12.3 Update `site.grid_key`

Code

grid_stats <- assign_grid_key(con, "site")
grid_stats |> datatable()

12.4 Add `segment`: line segments between consecutive sites

Code

segment <- tbl(con, "site") |>
  select(cruise_key, orderocc, site_uuid, lon = longitude, lat = latitude) |>
  left_join(
    tbl(con, "tow") |>
      select(site_uuid, time_start),
    by = "site_uuid"
  ) |>
  group_by(
    cruise_key,
    orderocc,
    site_uuid,
    lon,
    lat
  ) |>
  summarize(
    time_beg = min(time_start, na.rm = T),
    time_end = max(time_start, na.rm = T),
    .groups = "drop"
  ) |>
  collect()

segment <- segment |>
  arrange(cruise_key, orderocc, time_beg) |>
  group_by(cruise_key) |>
  mutate(
    site_uuid_beg = lag(site_uuid),
    lon_beg = lag(lon),
    lat_beg = lag(lat),
    time_beg = lag(time_beg)
  ) |>
  ungroup() |>
  filter(!is.na(lon_beg), !is.na(lat_beg)) |>
  mutate(
    m = pmap(
      list(lon_beg, lat_beg, lon, lat),
      \(x1, y1, x2, y2) {
        matrix(c(x1, y1, x2, y2), nrow = 2, byrow = T)
      }
    ),
    geom = map(m, st_linestring)
  ) |>
  select(
    cruise_key,
    site_uuid_beg,
    site_uuid_end = site_uuid,
    lon_beg,
    lat_beg,
    lon_end = lon,
    lat_end = lat,
    time_beg,
    time_end,
    geom
  ) |>
  st_as_sf(
    sf_column_name = "geom",
    crs = 4326
  ) |>
  mutate(
    time_hr = as.numeric(difftime(time_end, time_beg, units = "hours")),
    length_km = st_length(geom) |>
      set_units(km) |>
      as.numeric(),
    km_per_hr = length_km / time_hr
  )

# convert to WKB and write to DuckDB
segment_df <- segment |>
  mutate(geom_wkb = sf::st_as_binary(geom, hex = TRUE)) |>
  sf::st_drop_geometry()

dbWriteTable(con, "segment", segment_df, overwrite = TRUE)

dbExecute(con, "ALTER TABLE segment ADD COLUMN geom GEOMETRY")

[1] 0

Code

dbExecute(con, "UPDATE segment SET geom = ST_GeomFromHEXWKB(geom_wkb)")

[1] 60413

Code

dbExecute(con, "ALTER TABLE segment DROP COLUMN geom_wkb")

[1] 0

Code

# assign segment_id sorted by time_beg
assign_sequential_ids(
  con = con,
  table_name = "segment",
  id_col = "segment_id",
  sort_cols = c("time_beg")
)

message("Segment table created")

Code

# slowish, so use cached figure
map_segment_png <- here(glue("figures/{provider}_{dataset}_segment_map.png"))
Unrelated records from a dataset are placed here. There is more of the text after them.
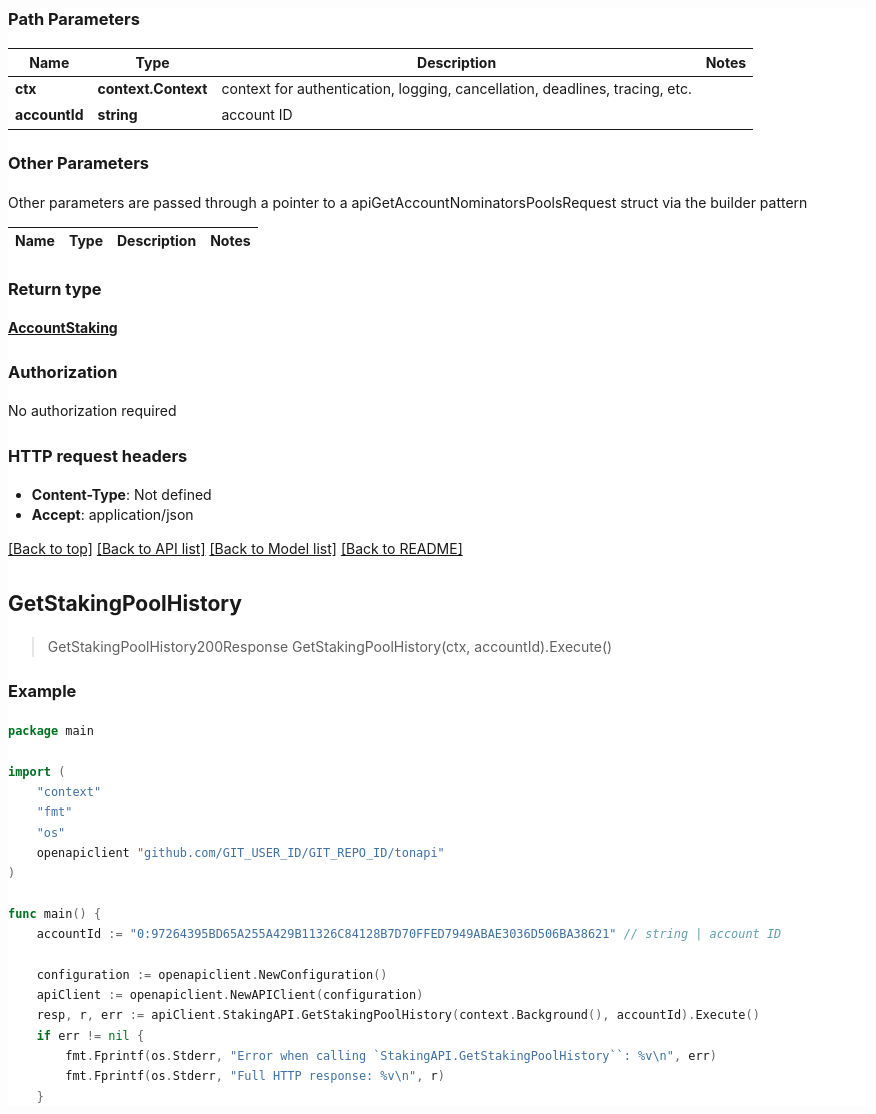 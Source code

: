 ### Path Parameters


Name | Type | Description  | Notes
------------- | ------------- | ------------- | -------------
**ctx** | **context.Context** | context for authentication, logging, cancellation, deadlines, tracing, etc.
**accountId** | **string** | account ID | 

### Other Parameters

Other parameters are passed through a pointer to a apiGetAccountNominatorsPoolsRequest struct via the builder pattern


Name | Type | Description  | Notes
------------- | ------------- | ------------- | -------------


### Return type

[**AccountStaking**](AccountStaking.md)

### Authorization

No authorization required

### HTTP request headers

- **Content-Type**: Not defined
- **Accept**: application/json

[[Back to top]](#) [[Back to API list]](../README.md#documentation-for-api-endpoints)
[[Back to Model list]](../README.md#documentation-for-models)
[[Back to README]](../README.md)


## GetStakingPoolHistory

> GetStakingPoolHistory200Response GetStakingPoolHistory(ctx, accountId).Execute()





### Example

```go
package main

import (
	"context"
	"fmt"
	"os"
	openapiclient "github.com/GIT_USER_ID/GIT_REPO_ID/tonapi"
)

func main() {
	accountId := "0:97264395BD65A255A429B11326C84128B7D70FFED7949ABAE3036D506BA38621" // string | account ID

	configuration := openapiclient.NewConfiguration()
	apiClient := openapiclient.NewAPIClient(configuration)
	resp, r, err := apiClient.StakingAPI.GetStakingPoolHistory(context.Background(), accountId).Execute()
	if err != nil {
		fmt.Fprintf(os.Stderr, "Error when calling `StakingAPI.GetStakingPoolHistory``: %v\n", err)
		fmt.Fprintf(os.Stderr, "Full HTTP response: %v\n", r)
	}
```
if (!file_exists(map_segment_png)) {
  segment_sf <- cc_read_sf(con, "segment") |>
    mutate(year = year(time_beg))

  m <- mapView(segment_sf, zcol = "year")
  mapshot2(m, file = map_segment_png)
}

htmltools::img(
  src = map_segment_png |> str_replace(here(), "."),
  width = "600px"
)

13 Report

Code

all_tbls <- DBI::dbListTables(con)

add_cc_spatial_keys <- function(dm) {
  dm |>
    dm_add_pk(grid, grid_key) |>
    dm_add_pk(segment, segment_id) |>
    dm_add_fk(site, grid_key, grid) |>
    dm_add_fk(segment, cruise_key, cruise)
}

dm_final <- dm_from_con(con, table_names = all_tbls, learn_keys = FALSE) |>
  add_cc_keys() |>
  add_cc_spatial_keys() |>
  dm_set_colors(lightgreen = c(segment, grid))
dm_draw(dm_final, view_type = "all")

Code

d_eff <- tbl(con, "segment") |>
  mutate(
    year = year(time_beg)
  ) |>
  group_by(year) |>
  summarize(
    time_hr = sum(time_hr, na.rm = T),
    length_km = sum(length_km, na.rm = T)
  ) |>
  collect()

total_hours <- sum(d_eff$time_hr, na.rm = T)
total_km <- sum(d_eff$length_km, na.rm = T)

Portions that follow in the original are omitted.